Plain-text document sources
————

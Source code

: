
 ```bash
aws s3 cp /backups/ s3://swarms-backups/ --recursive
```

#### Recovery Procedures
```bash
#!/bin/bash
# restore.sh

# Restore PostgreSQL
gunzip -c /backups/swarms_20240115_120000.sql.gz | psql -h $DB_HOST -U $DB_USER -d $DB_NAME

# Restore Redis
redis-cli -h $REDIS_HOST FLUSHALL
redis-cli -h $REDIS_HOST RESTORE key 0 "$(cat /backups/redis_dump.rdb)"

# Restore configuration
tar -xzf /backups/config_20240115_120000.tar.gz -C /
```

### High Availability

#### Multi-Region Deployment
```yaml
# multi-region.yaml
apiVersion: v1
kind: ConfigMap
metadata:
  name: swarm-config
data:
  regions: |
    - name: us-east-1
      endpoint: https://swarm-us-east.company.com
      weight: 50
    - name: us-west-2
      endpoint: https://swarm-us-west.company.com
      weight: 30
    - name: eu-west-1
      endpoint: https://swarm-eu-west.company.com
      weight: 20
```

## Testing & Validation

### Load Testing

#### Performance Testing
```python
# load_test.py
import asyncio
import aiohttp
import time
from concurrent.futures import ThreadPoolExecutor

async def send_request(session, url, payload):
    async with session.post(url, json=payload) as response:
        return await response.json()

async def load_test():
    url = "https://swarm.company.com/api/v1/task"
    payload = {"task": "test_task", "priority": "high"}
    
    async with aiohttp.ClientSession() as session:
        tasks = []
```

————

Instructions for the task: A single number, please: how many lines in the data above contain the string "endpoint"?

Result of this task: 3